This past Wednesday night, as I was wrapping up the end of my hitch of eight days on schedule, I received a private message on Facebook. An old friend of mine from high school wanted to politely inform me he was thereby blocking me from seeing any of his future posts. He assured me it wasn’t personal, that he still has the most profound respect for me as a friend and brother in Christ, but he explained that his professional and personal life is just too full of criticism and conflict as it is, and so he’s tired of me seeing the things he posts on Facebook and feeling free to comment on them with questions, counterpoints, and debate.

This is not the first time I’ve had someone on Facebook tell me they were tired of me weighing in on the things they post, but this certainly is the first time someone I regarded as a close friend, albeit an old one I hadn’t seen in years, was the one telling me they’d had enough. This is the first time someone who I regard as a Christian brother, who says he regards me also as a brother in Christ, had privately messaged me to say he is through with subjecting himself to my dissent.

I messaged my old friend back and expressed my shock and disappointment. Welcoming him to call me sometime this week if he has the time and inclination, I told my old friend I really didn’t understand why he was doing this. He protested, assuring me again he has the utmost respect for me. I replied that usually the way I indicate to someone how much I respect them involves me listening intently to what they have to say, not telling them I cannot bear to hear any longer their thoughts, feelings, opinions, and beliefs. He said, “We’re just going to have to agree to disagree then.” I said, “It seems to me more like you want to agree to not disagree.” And that was the end of the discussion, for the time being anyway.

Facebook, Friends, Free Speech, and Political Correctness

All of that brings me to the present post, which I began writing last week when I was chin deep in as much work as I could stand, and maybe a little more, and for that reason did not have enough time and energy to complete, polish, and publish my thoughts. Only Wednesday night did I find a compelling reminder why this post needs to be written and why I should want to write it now.

Unless you’re some sort of hermit, are deaf or dumb, you and the vast majority of the other 7.3 billion people on planet Earth engage in communication with one another on a daily basis. You greet, you bid goodbye. You ask how others are, you express concerns, disappointments, hopes, surprises, and plans. You coordinate your work, seek information, answer questions, attempt to persuade and dissuade, and strive continuously to know and be known in a multitude of ways. Can you even imagine life without the spoken word?

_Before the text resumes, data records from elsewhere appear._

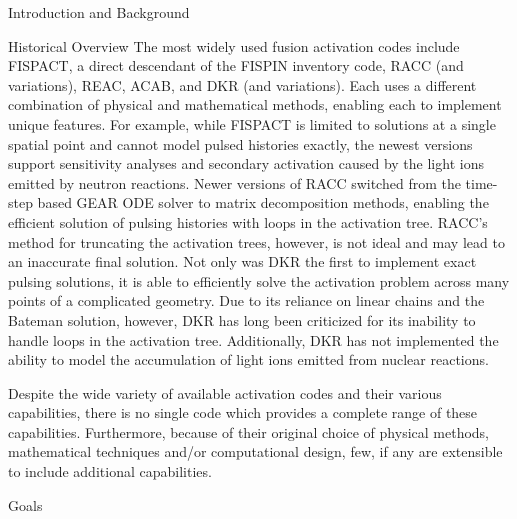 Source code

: \begin{chapter}{Introduction and Background}
\begin{section}{Historical Overview}
    The most widely used fusion activation codes include
    FISPACT\cite{FISPACT}, a direct descendant of the FISPIN inventory
    code, RACC\cite{RACC} (and variations\cite{RACCP,RACCUW}),
    REAC\cite{REAC}, ACAB\cite{ACAB}, and DKR\cite{DKR} (and
    variations\cite{adjoint,DKRICF,DKRP}).  Each uses a different
    combination of physical and mathematical methods, enabling each to
    implement unique features.  For example, while FISPACT is limited
    to solutions at a single spatial point and cannot model pulsed
    histories exactly, the newest versions support sensitivity
    analyses and secondary activation caused by the light ions emitted
    by neutron reactions.  Newer versions of RACC switched from the
    time-step based GEAR ODE solver to matrix decomposition methods,
    enabling the efficient solution of pulsing histories with loops in
    the activation tree.  RACC's method for truncating the activation
    trees, however, is not ideal and may lead to an inaccurate final
    solution.  Not only was DKR the first to implement exact pulsing
    solutions, it is able to efficiently solve the activation problem
    across many points of a complicated geometry.  Due to its reliance
    on linear chains and the Bateman solution, however, DKR has long
    been criticized for its inability to handle loops in the
    activation tree.  Additionally, DKR has not implemented the
    ability to model the accumulation of light ions emitted from
    nuclear reactions.
  
    Despite the wide variety of available activation codes and their
    various capabilities, there is no single code which provides a
    complete range of these capabilities.  Furthermore, because of
    their original choice of physical methods, mathematical techniques
    and/or computational design, few, if any are extensible to include
    additional capabilities.
  
  \end{section}
  
  \begin{section}{Goals}
    

\end{section}
\end{chapter}
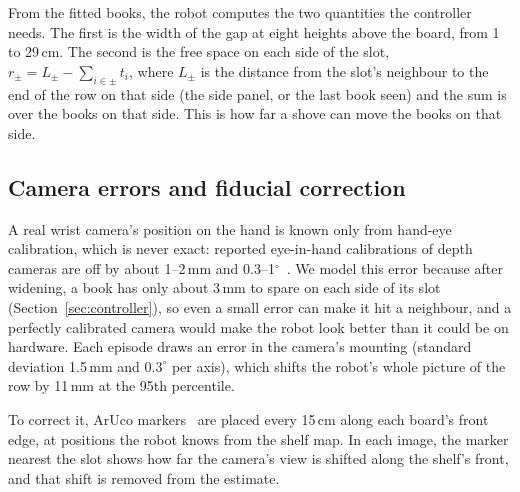 \documentclass{article}
\begin{document}
From the fitted books, the robot computes the two quantities the controller needs. The first is the width
of the gap at eight heights above the board, from 1 to 29\,cm. The second is the free space on each side
of the slot, $r_\pm = L_\pm - \sum_{i \in \pm} t_i$, where $L_\pm$ is the distance from the slot's neighbour
to the end of the row on that side (the side panel, or the last book seen) and the sum is over the books
on that side. This is how far a shove can move the books on that side.

\subsection{Camera errors and fiducial correction}
A real wrist camera's position on the hand is known only from hand-eye calibration, which is never exact:
reported eye-in-hand calibrations of depth cameras are off by about 1--2\,mm and 0.3--1$^\circ$~\citep{li2024handeye}. We model
this error because after widening, a book has only about 3\,mm to spare on each side of its slot
(Section~\ref{sec:controller}), so even a small error can make it hit a neighbour, and a perfectly calibrated camera would make the robot look
better than it could be on hardware. Each episode draws an error in the camera's mounting (standard
deviation 1.5\,mm and $0.3^\circ$ per axis), which shifts the robot's whole picture of the row by
11\,mm at the 95th percentile.

To correct it, ArUco markers~\citep{garrido2014aruco} are placed every 15\,cm along each board's front
edge, at positions the robot knows from the shelf map. In each image, the marker nearest the slot shows
how far the camera's view is shifted along the shelf's front, and that shift is removed from the estimate.
\end{document}
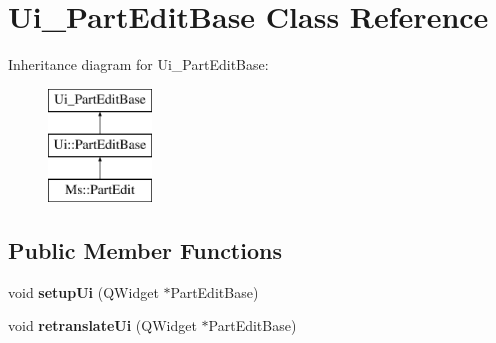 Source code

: \hypertarget{class_ui___part_edit_base}{}\section{Ui\+\_\+\+Part\+Edit\+Base Class Reference}
\label{class_ui___part_edit_base}
Inheritance diagram for Ui\+\_\+\+Part\+Edit\+Base\+:\begin{figure}[H]
\begin{center}
\leavevmode
\includegraphics[height=3.000000cm]{class_ui___part_edit_base}
\end{center}
\end{figure}
\subsection*{Public Member Functions}
\begin{DoxyCompactItemize}
\item 
\mbox{\label{class_ui___part_edit_base_ad1e593963705896f16eed9a012620a7f}} 
void {\bfseries setup\+Ui} (Q\+Widget $\ast$Part\+Edit\+Base)
\item 
\mbox{\label{class_ui___part_edit_base_adf5d8ce8b86b66d5ef0e4649fd1e2803}} 
void {\bfseries retranslate\+Ui} (Q\+Widget $\ast$Part\+Edit\+Base)
\end{DoxyCompactItemize}
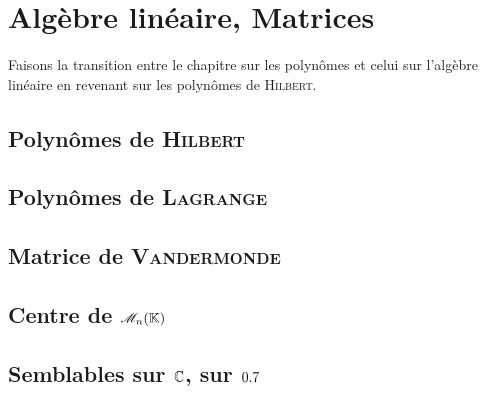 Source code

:\chapter{Algèbre linéaire, Matrices}



\newpage

%     

Faisons la transition entre le chapitre sur les polynômes et celui sur l'algèbre linéaire en revenant sur les polynômes de \textsc{Hilbert}.

\section{Polynômes de \textsc{Hilbert}} \label{polynome_hilbert}


\section{Polynômes de \textsc{Lagrange}} 


\section{Matrice de \textsc{Vandermonde}} %


\section{Centre de \texorpdfstring{$\mathscr{M}_n(\mathbb{K})$}{l'espace des matrices carrées}}


\section{Semblables sur \texorpdfstring{$\mathbb{C}$, sur $0.7$}{C, sur R}}


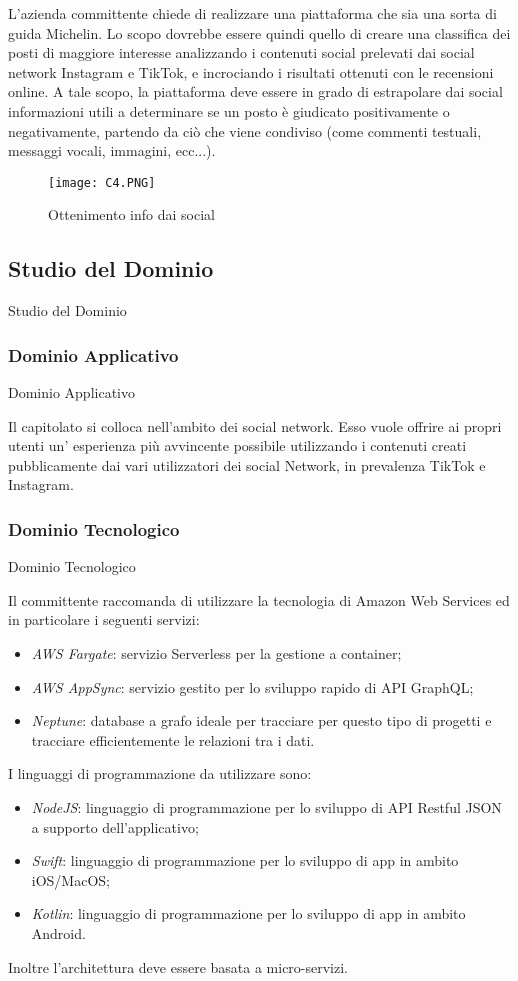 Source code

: \documentclass[11pt]{article}
\begin{document}
    L’azienda committente chiede di realizzare una piattaforma che sia una sorta di guida Michelin. Lo scopo dovrebbe essere quindi quello di creare una classifica dei posti di maggiore interesse analizzando i contenuti social prelevati dai social network Instagram e TikTok, e incrociando i risultati ottenuti con le recensioni online. A tale scopo, la piattaforma deve essere in grado di estrapolare dai social informazioni utili a determinare se un posto è giudicato positivamente o negativamente, partendo da ciò che viene condiviso (come commenti testuali, messaggi vocali, immagini, ecc...).
    
    \begin{figure}[h!]
        \centering
        \texttt{[image: C4.PNG]}
        \caption{Ottenimento info dai social}
        \label{GuidaMIchelin}
    \end{figure}
    
    \subsection{Studio del Dominio} Studio del Dominio
        \subsubsection{Dominio Applicativo} Dominio Applicativo
        
        Il capitolato si colloca nell'ambito dei social network.
        Esso vuole offrire ai propri utenti un' esperienza più avvincente possibile utilizzando i contenuti creati pubblicamente dai vari utilizzatori dei social Network, in prevalenza TikTok e Instagram.
        \subsubsection{Dominio Tecnologico} Dominio Tecnologico
        
        Il committente raccomanda di utilizzare la tecnologia di Amazon Web Services ed in particolare i seguenti servizi:
		\begin{itemize}
			\item \textit{AWS Fargate}: servizio Serverless per la gestione a container;
			\item \textit{AWS AppSync}: servizio gestito per lo sviluppo rapido di API GraphQL;
			\item \textit{Neptune}: database a grafo ideale per tracciare per questo tipo di progetti e tracciare efficientemente le relazioni tra i dati.
		\end{itemize}
		I linguaggi di programmazione da utilizzare sono:
		\begin{itemize}
			\item \textit{NodeJS}: linguaggio di programmazione per lo sviluppo di API Restful JSON a supporto dell’applicativo;
			\item \textit{Swift}: linguaggio di programmazione per lo sviluppo di app in ambito iOS/MacOS;
			\item \textit{Kotlin}: linguaggio di programmazione per lo sviluppo di app in ambito Android.
		\end{itemize}
		Inoltre l’architettura deve essere basata a micro-servizi.
    
\end{document}
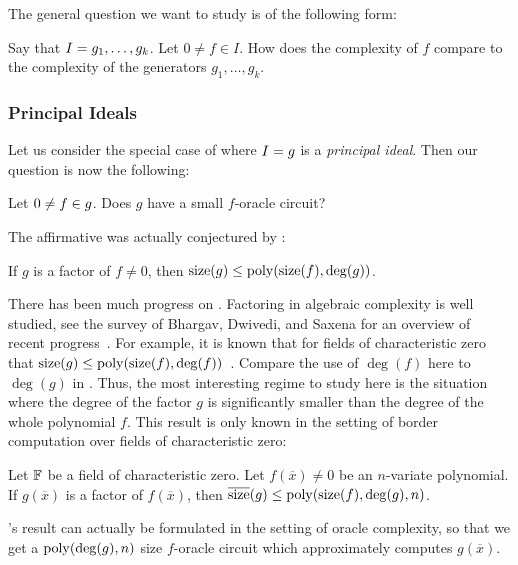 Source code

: \documentclass[letterpaper, 11pt]{amsart}
\newif\iffull
\begin{document}
\iffull
\clearpage
\fi

The general question we want to study is of the following form:
\begin{question}\label{question:general_ideal}
  Say that $I = \ideal{g_1, \ldots, g_k}$.
  Let $0 \neq f \in I$.
  How does the complexity of $f$ compare to the complexity of the generators $g_1, \ldots, g_k$.
\end{question}

\subsubsection{Principal Ideals}

Let us consider the special case of  where $I = \ideal{g}$ is a \emph{principal ideal}.
Then our question is now the following:
\begin{question}\label{question:principal_ideal}
  Let $0 \neq f \in \ideal{g}$.
  Does $g$ have a small $f$-oracle circuit?
\end{question}

The affirmative was actually conjectured by \Burgisser:
\begin{conj}\label{conj:factor}
  If $g$ is a factor of $f \neq 0$, then $\size(g) \leq \poly(\size(f), \deg(g))$.
\end{conj}

There has been much progress on .
Factoring in algebraic complexity is well studied, see the survey of Bhargav, Dwivedi, and Saxena for an overview of recent progress~\cite{BDS26}.
For example, it is known that for fields of characteristic zero that $\size(g) \leq \poly(\size(f), \deg(f))$~\cite{Kal87, Bur00}.
Compare the use of $\deg(f)$ here to $\deg(g)$ in .
Thus, the most interesting regime to study here is the situation where the degree of the factor $g$ is significantly smaller than the degree of the whole polynomial $f$.
This result is only known in the setting of border computation over fields of characteristic zero:
\begin{thrm}
  Let $\F$ be a field of characteristic zero.
  Let $f(\overline{x}) \neq 0$ be an $n$-variate polynomial.
  If $g(\overline{x})$ is a factor of $f(\overline{x})$, then $\overline{\size}(g) \leq \poly(\size(f), \deg(g), n)$.
\end{thrm}
\Burgisser's result can actually be formulated in the setting of oracle complexity, so that we get a $\poly(\deg(g), n)$ size $f$-oracle circuit which approximately computes $g(\overline{x})$.
\end{document}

If you’re anything like me, talking is usually as subconscious as breathing. It just sort of happens. A thought in my mind, a feeling in my heart – unless it’s a delicate, highly-charged conversation, the words are on my lips within an instant of when they’re conceived. That isn’t to say I’m not thinking while I speak. On the contrary, my mind is at its most active during a good conversation. It’s just that my focus isn’t ever on actually talking, but on the ideas I’m expressing, or the questions I want to ask of the person I’m talking with.

Do I and most other Americans take free speech for granted?

Don’t get me wrong, I’ve read about other cultures and periods in history where free speech was squashed, so I’m not completely ignorant what a blessing it is to have a protected right to free speech in my own country. Thank God we don’t live in Nazi Germany or the Soviet Union, right? In those societies, there didn’t even have to be proof that a man had written or spoken a forbidden thing. If you wanted him arrested in the night and either thrown in prison or brutally executed, it was enough to whisper accusations to the right people that he had spoken disloyal, politically incorrect things.

In the United States of America, however, we pride ourselves on being “the land of the free and the home of the brave,” and chief among our cherished freedoms is free speech. The God-given, inalienable right to speak freely is literally the first amendment in The Bill of Rights, right alongside the freedom to worship God according to the dictates of our conscience. The ability to speak our minds, to declare and defend our values, beliefs, convictions, and opinions is foundational to all our other liberties.

Indeed, with the at least nominally representative form of government the Founders gave us, the need for open and honest public discourse was obvious: the people must discuss the issues freely and be able to argue for this or that course of action without fear of being thrown in jail by petty tyrants like England’s King George III, whom the 13 colonies fought and defeated. That is how our policies and laws are decided upon, more or less directly. We discuss the issues amongst ourselves, and we make a choice collectively by voting in officials who will act on our collective behalf. But if we cannot discuss the issues in an open and honest way, if all the outcomes of our dialogs and public discourse are predetermined by a few narrow, wrong-headed prejudices, over-simplifications, or misapprehensions of what qualifies polite and appropriate discussion, we will have greatly diminished our ability to collectively identify and address challenges and opportunities, effectively hamstringing our political process.

 

The right to free speech is diametrically opposed to political correctness.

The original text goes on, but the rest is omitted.